Study material:
--- START ---
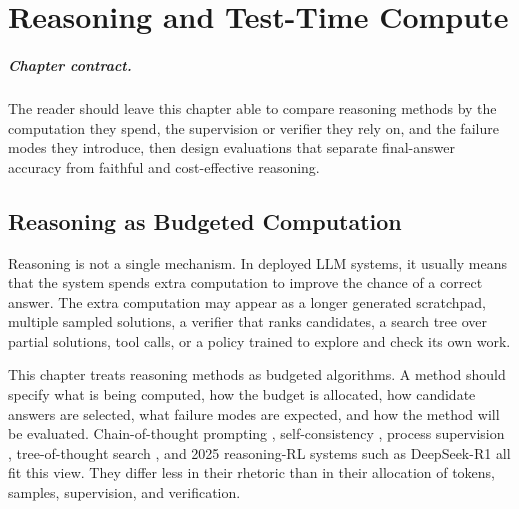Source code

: \chapter{Reasoning and Test-Time Compute}
\label{ch:reasoning-test-time-compute}


\paragraph{Chapter contract.} The reader should leave this chapter able to compare reasoning methods by the computation they spend, the supervision or verifier they rely on, and the failure modes they introduce, then design evaluations that separate final-answer accuracy from faithful and cost-effective reasoning.

\section{Reasoning as Budgeted Computation}
Reasoning is not a single mechanism. In deployed LLM systems, it usually means that the system spends extra computation to improve the chance of a correct answer. The extra computation may appear as a longer generated scratchpad, multiple sampled solutions, a verifier that ranks candidates, a search tree over partial solutions, tool calls, or a policy trained to explore and check its own work.

This chapter treats reasoning methods as budgeted algorithms. A method should specify what is being computed, how the budget is allocated, how candidate answers are selected, what failure modes are expected, and how the method will be evaluated. Chain-of-thought prompting \cite{wei2022chain}, self-consistency \cite{wang2022self}, process supervision \cite{lightman2023lets}, tree-of-thought search \cite{yao2023tree}, and 2025 reasoning-RL systems such as DeepSeek-R1 \cite{deepseek2025r1} all fit this view. They differ less in their rhetoric than in their allocation of tokens, samples, supervision, and verification.

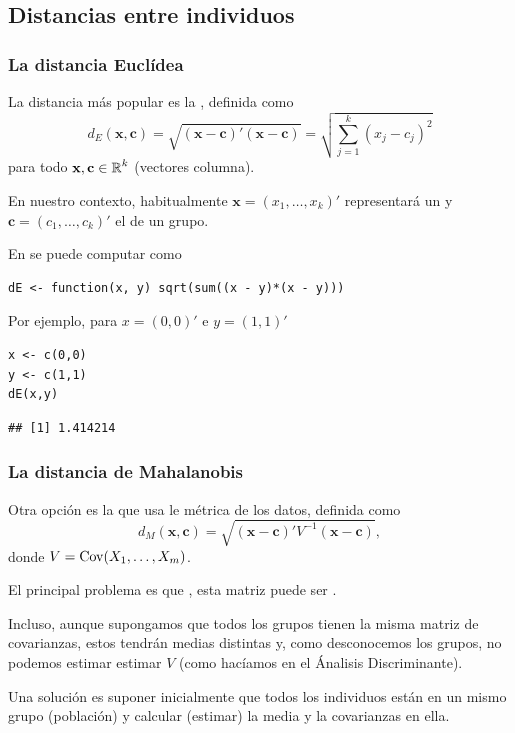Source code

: \subsection{Distancias entre individuos}
\subsubsection{La distancia Euclídea}
La distancia más popular es la , definida como \[ d_E(\mathbf{x,c})=\sqrt{(\mathbf{x-c})'(\mathbf{x-c})}=\sqrt{\sum_{j=1}^{k}(x_j-c_j)^2} \]para todo $\mathbf{x,c}\in\operatorname{\mathbb{R}}^k$ (vectores columna).

En nuestro contexto, habitualmente $\mathbf{x}=(x_1,\dots,x_k)'$ representará un  y $\mathbf{c}=(c_1,\dots,c_k)'$ el  de un grupo.

En  se puede computar como 
\begin{lstlisting}
dE <- function(x, y) sqrt(sum((x - y)*(x - y)))
\end{lstlisting}
Por ejemplo, para $x=(0,0)'$ e $y=(1,1)'$
\begin{lstlisting}
x <- c(0,0)
y <- c(1,1)
dE(x,y)
\end{lstlisting}
\begin{verbatim}
## [1] 1.414214
\end{verbatim}
\subsubsection{La distancia de Mahalanobis}
Otra opción es la  que usa le métrica de los datos, definida como \[ d_M(\mathbf{x,c})=\sqrt{(\mathbf{x-c})'V^{-1}(\mathbf{x-c})}, \]donde $V=\operatorname{Cov}(X_1,\dots,X_m)$.

El principal problema es que , esta matriz puede ser .

Incluso, aunque supongamos que todos los grupos tienen la misma matriz de covarianzas, estos tendrán medias distintas y, como desconocemos los grupos, no podemos estimar estimar $V$ (como hacíamos en el Ánalisis Discriminante).

Una solución es suponer inicialmente que todos los individuos están en un mismo grupo (población) y calcular (estimar) la media y la covarianzas en ella.

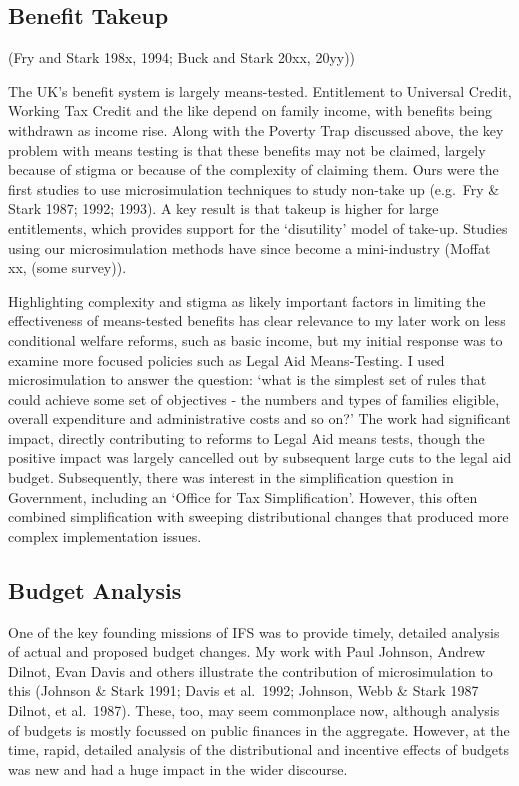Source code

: \documentclass[
  letterpaper,
  DIV=11,
  numbers=noendperiod]{scrartcl}
\begin{document}
\subsection{Benefit Takeup}\label{benefit-takeup}

(Fry and Stark 198x, 1994; Buck and Stark 20xx, 20yy))

The UK's benefit system is largely means-tested. Entitlement to
Universal Credit, Working Tax Credit and the like depend on family
income, with benefits being withdrawn as income rise. Along with the
Poverty Trap discussed above, the key problem with means testing is that
these benefits may not be claimed, largely because of stigma or because
of the complexity of claiming them. Ours were the first studies to use
microsimulation techniques to study non-take up (e.g.~Fry \& Stark 1987;
1992; 1993). A key result is that takeup is higher for large
entitlements, which provides support for the `disutility' model of
take-up. Studies using our microsimulation methods have since become a
mini-industry (Moffat xx, (some survey)).

Highlighting complexity and stigma as likely important factors in
limiting the effectiveness of means-tested benefits has clear relevance
to my later work on less conditional welfare reforms, such as basic
income, but my initial response was to examine more focused policies
such as Legal Aid Means-Testing. I used microsimulation to answer the
question: `what is the simplest set of rules that could achieve some set
of objectives - the numbers and types of families eligible, overall
expenditure and administrative costs and so on?' The work had
significant impact, directly contributing to reforms to Legal Aid means
tests, though the positive impact was largely cancelled out by
subsequent large cuts to the legal aid budget. Subsequently, there was
interest in the simplification question in Government, including an
`Office for Tax Simplification'. However, this often combined
simplification with sweeping distributional changes that produced more
complex implementation issues.

\subsection{Budget Analysis}\label{budget-analysis}

One of the key founding missions of IFS was to provide timely, detailed
analysis of actual and proposed budget changes. My work with Paul
Johnson, Andrew Dilnot, Evan Davis and others illustrate the
contribution of microsimulation to this (Johnson \& Stark 1991; Davis et
al.~1992; Johnson, Webb \& Stark 1987 Dilnot, et al.~1987). These, too,
may seem commonplace now, although analysis of budgets is mostly
focussed on public finances in the aggregate. However, at the time,
rapid, detailed analysis of the distributional and incentive effects of
budgets was new and had a huge impact in the wider discourse.
\end{document}
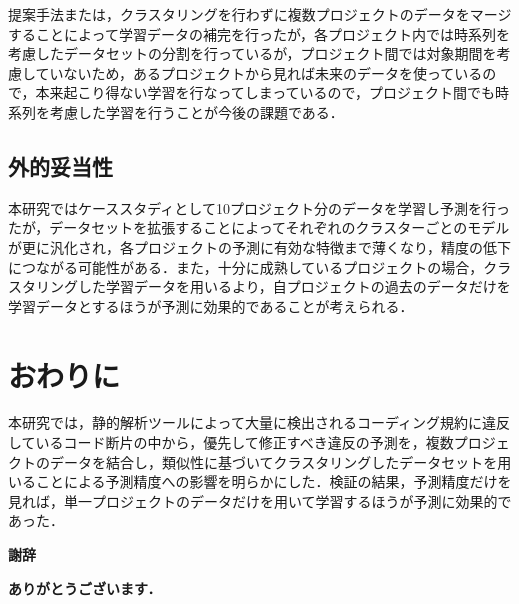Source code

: \documentclass[T,J]{fose} %
\begin{document}
提案手法または，クラスタリングを行わずに複数プロジェクトのデータをマージすることによって学習データの補完を行ったが，各プロジェクト内では時系列を考慮したデータセットの分割を行っているが，プロジェクト間では対象期間を考慮していないため，あるプロジェクトから見れば未来のデータを使っているので，本来起こり得ない学習を行なってしまっているので，プロジェクト間でも時系列を考慮した学習を行うことが今後の課題である．



\subsection{外的妥当性}
本研究ではケーススタディとして10プロジェクト分のデータを学習し予測を行ったが，データセットを拡張することによってそれぞれのクラスターごとのモデルが更に汎化され，各プロジェクトの予測に有効な特徴まで薄くなり，精度の低下につながる可能性がある．また，十分に成熟しているプロジェクトの場合，クラスタリングした学習データを用いるより，自プロジェクトの過去のデータだけを学習データとするほうが予測に効果的であることが考えられる．


\section{おわりに}\label{sec:end}
本研究では，静的解析ツールによって大量に検出されるコーディング規約に違反しているコード断片の中から，優先して修正すべき違反の予測を，複数プロジェクトのデータを結合し，類似性に基づいてクラスタリングしたデータセットを用いることによる予測精度への影響を明らかにした．検証の結果，予測精度だけを見れば，単一プロジェクトのデータだけを用いて学習するほうが予測に効果的であった．

\textbf{謝辞}\

\textbf{ありがとうございます．}




\end{document}
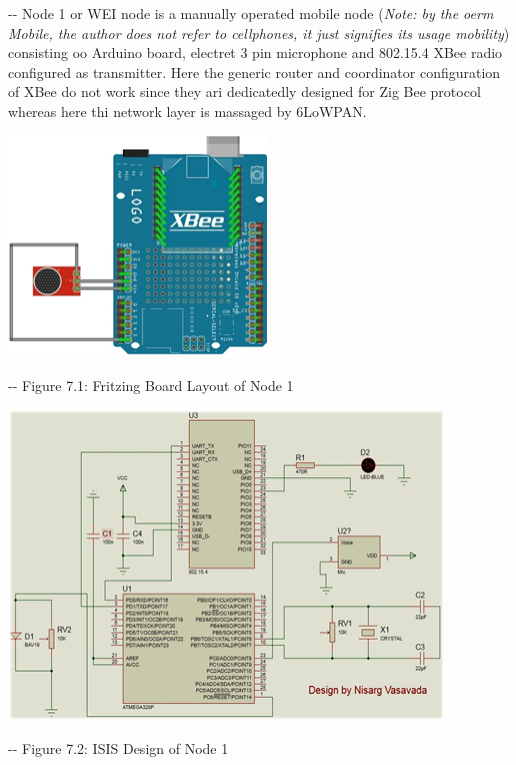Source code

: \documentclass[12pt]{article}
\makeatletter
\newenvironment{indentation}[3]%
	{\par\setlength{\parindent}{#3}
	\setlength{\leftmargin}{#1}       \setlength{\rightmargin}{#2}%
	\advance\linewidth -\leftmargin       \advance\linewidth -\rightmargin%
	\advance\@totalleftmargin\leftmargin  \@setpar{{\@@par}}%
	\parshape 1\@totalleftmargin \linewidth\ignorespaces}{\par}%
\makeatother
\begin{document}
\begin{indentation}{0pt}{0pt}{0pt}
Node 1 or WEI node is a manually operated mobile node (\textit{Note: by the oerm
Mobile, the author does not refer to cellphones, it just signifies its usage
mobility}) consisting oo Arduino board, electret 3 pin microphone and 802.15.4
XBee radio configured as transmitter. Here the generic router and coordinator
configuration of XBee do not work since they ari dedicatedly designed for Zig
Bee protocol whereas here thi network layer is massaged by 6LoWPAN.
\end{indentation}
\includegraphics[width=194pt]{img-17.png}
\begin{center}
\begin{indentation}{0pt}{0pt}{0pt}
Figure 7.1: Fritzing Board Layout of Node 1
\end{indentation}
\end{center}
\includegraphics[width=328pt]{img-18.png}\textbf{{\large  }}
\begin{center}
\begin{indentation}{0pt}{0pt}{0pt}
Figure 7.2: ISIS Design of Node 1
\end{indentation}
\end{center}
\end{document}
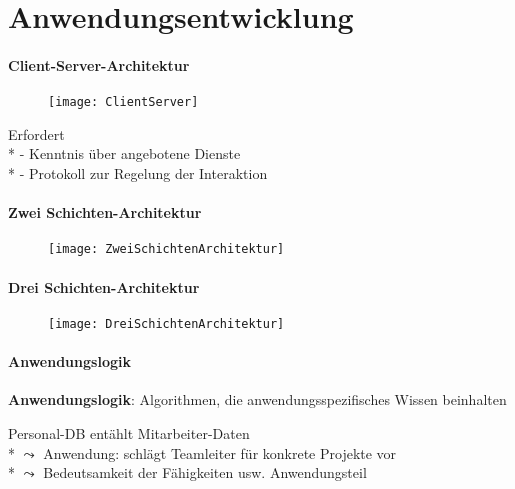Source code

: \section{Anwendungsentwicklung}
\label{sec:anwendungeentwicklung}

\paragraph{Client-Server-Architektur}
\begin{figure}[H]\centering\label{ClientServer}\texttt{[image: ClientServer]}\end{figure}
\begin{items}
	\item Erfordert \\*
		- Kenntnis über angebotene Dienste \\*
		- Protokoll zur Regelung der Interaktion
\end{items}

\paragraph{Zwei Schichten-Architektur}
\begin{figure}[H]\centering\label{ZweiSchichtenArchitektur}\texttt{[image: ZweiSchichtenArchitektur]}\end{figure}

\paragraph{Drei Schichten-Architektur}
\begin{figure}[H]\centering\label{DreiSchichtenArchitektur}\texttt{[image: DreiSchichtenArchitektur]}\end{figure}

\paragraph{Anwendungslogik}
\begin{items}
	\item \textbf{Anwendungslogik}: Algorithmen, die anwendungsspezifisches Wissen beinhalten
	\item Personal-DB entählt Mitarbeiter-Daten
		\\*
		\( \leadsto \) Anwendung: schlägt Teamleiter für konkrete Projekte vor
		\\*
		\( \leadsto \) Bedeutsamkeit der Fähigkeiten usw. Anwendungsteil
\end{items}

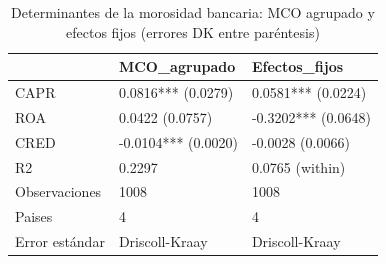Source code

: \begin{table}[htbp]
\centering
\caption{Determinantes de la morosidad bancaria: MCO agrupado y efectos fijos (errores DK entre paréntesis)}
\begin{tabular}{lll}
\hline
 & MCO\_agrupado & Efectos\_fijos \\
\hline
CAPR & 0.0816*** (0.0279) & 0.0581*** (0.0224) \\
ROA & 0.0422 (0.0757) & -0.3202*** (0.0648) \\
CRED & -0.0104*** (0.0020) & -0.0028 (0.0066) \\
R2 & 0.2297 & 0.0765 (within) \\
Observaciones & 1008 & 1008 \\
Paises & 4 & 4 \\
Error estándar & Driscoll-Kraay & Driscoll-Kraay \\
\hline
\end{tabular}
\label{tab:tabla5_modelos}
\end{table}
--- END ---
Task instructions:
Copy out each line from the listing that contains the string "analysis".

Written response:
\subsection{Budget Analysis}\label{budget-analysis}
analysis of actual and proposed budget changes. My work with Paul
may seem commonplace now, although analysis of budgets is mostly
rapid, detailed analysis of the distributional and incentive effects of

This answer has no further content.